Fabian Winter : Il est vrai que je n’ai pas commencé mon activité dans des conditions idéales, mais le démarrage s’est bien passé, malgré les circonstances. La HfH m’avait contacté en 2020 alors que je me trouvais encore à un séjour de recherche à Vancouver. Elle m’a convaincu de me porter candidat pour diriger la chaire. La très grande confiance placée en moi a beaucoup facilité mon entrée en fonction. De plus, grâce à notre coopération en matière de recherche, je connaissais bien Ursula Hofer, la personne qui avait précédé mon prédécesseur à ce poste. Malgré des contacts personnels en présentiel réduits, pandémie oblige, j’ai bénéficié d’une bonne introduction au monde de la typhlophilie

tactuel :Qu’est-ce qui vous a fasciné dans ce poste ?

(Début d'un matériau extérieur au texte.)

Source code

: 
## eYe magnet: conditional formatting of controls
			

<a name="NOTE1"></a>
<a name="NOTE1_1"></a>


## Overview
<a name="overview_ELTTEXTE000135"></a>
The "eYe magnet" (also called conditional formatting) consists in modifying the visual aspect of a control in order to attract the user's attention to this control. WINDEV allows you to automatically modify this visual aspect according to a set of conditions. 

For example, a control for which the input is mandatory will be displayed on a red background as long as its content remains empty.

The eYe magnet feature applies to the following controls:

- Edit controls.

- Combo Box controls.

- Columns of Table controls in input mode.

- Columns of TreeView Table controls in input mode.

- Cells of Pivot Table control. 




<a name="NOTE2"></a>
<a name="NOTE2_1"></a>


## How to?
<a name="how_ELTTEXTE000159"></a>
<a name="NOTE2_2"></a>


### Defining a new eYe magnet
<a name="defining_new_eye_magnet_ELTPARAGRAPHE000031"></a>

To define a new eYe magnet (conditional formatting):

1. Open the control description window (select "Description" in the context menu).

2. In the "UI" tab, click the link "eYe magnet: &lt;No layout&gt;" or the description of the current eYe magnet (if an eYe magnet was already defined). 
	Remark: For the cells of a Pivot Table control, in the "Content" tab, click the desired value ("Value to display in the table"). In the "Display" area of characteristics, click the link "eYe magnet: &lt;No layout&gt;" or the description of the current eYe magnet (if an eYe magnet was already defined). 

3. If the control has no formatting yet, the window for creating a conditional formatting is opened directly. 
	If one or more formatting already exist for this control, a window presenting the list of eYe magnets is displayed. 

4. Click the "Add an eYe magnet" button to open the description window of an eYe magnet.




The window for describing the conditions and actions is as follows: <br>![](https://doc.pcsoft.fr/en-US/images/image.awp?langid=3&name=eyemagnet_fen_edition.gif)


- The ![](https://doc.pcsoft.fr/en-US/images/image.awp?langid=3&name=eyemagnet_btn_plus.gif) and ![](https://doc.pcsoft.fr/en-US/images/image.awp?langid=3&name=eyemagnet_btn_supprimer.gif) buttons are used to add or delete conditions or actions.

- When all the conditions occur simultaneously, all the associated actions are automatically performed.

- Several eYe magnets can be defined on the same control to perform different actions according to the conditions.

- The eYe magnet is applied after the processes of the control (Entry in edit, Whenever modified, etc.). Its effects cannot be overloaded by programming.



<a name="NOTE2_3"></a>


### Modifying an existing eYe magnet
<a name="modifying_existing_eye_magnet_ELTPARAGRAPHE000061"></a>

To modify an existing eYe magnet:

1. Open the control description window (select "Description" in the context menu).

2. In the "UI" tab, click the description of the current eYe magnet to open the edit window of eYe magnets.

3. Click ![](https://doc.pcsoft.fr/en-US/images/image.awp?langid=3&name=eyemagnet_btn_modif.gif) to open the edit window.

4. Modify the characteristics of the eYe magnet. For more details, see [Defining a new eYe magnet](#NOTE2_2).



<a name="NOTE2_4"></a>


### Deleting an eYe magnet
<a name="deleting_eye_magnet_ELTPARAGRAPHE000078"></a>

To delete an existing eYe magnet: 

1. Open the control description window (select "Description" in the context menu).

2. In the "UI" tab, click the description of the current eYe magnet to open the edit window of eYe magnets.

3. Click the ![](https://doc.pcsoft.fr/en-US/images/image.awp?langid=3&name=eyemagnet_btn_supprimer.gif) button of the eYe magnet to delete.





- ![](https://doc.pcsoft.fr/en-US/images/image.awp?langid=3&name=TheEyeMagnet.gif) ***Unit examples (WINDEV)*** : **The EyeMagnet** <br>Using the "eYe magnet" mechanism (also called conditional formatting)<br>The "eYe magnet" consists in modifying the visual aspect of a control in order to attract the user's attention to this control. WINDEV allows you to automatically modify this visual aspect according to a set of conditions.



Fabian Winter : Il me donne de grandes opportunités d’insuffler à l’enseignement et à la recherche les accents qui me tiennent à cœur. A l’époque où l’on m’avait contacté, j’étais justement en train de terminer ma thèse sur l’utilisation duale, c’est-à-dire simultanée, du braille et du noir. J’y ai fait de la recherche fondamentale sur les compétences en langue écrite des personnes aveugles et malvoyantes et les mesures de soutien nécessaires pour les promouvoir. Cette approche va de pair avec celle de la HfH, puisqu’elle consiste à étudier des thèmes fondamentaux de la pédagogie spécialisée du handicap visuel et à lui donner sans cesse des impulsions nouvelles dans la pratique de l’apprentissage et de l’enseignement.

tactuel : Pourriez-vous préciser quelles sont les priorités de vos recherches ?

Je poursuis le travail commencé et continue à étudier le braille et l’utilisation duale du braille et du noir. De plus, j’approfondis aussi mes recherches pour le service spécialisé de la HfH « ICT for Inclusion »et les processus d’évaluation des besoins en mesures de stimulation.

tactuel : En quoi consiste la tâche d’ « ICT for Inclusion » ?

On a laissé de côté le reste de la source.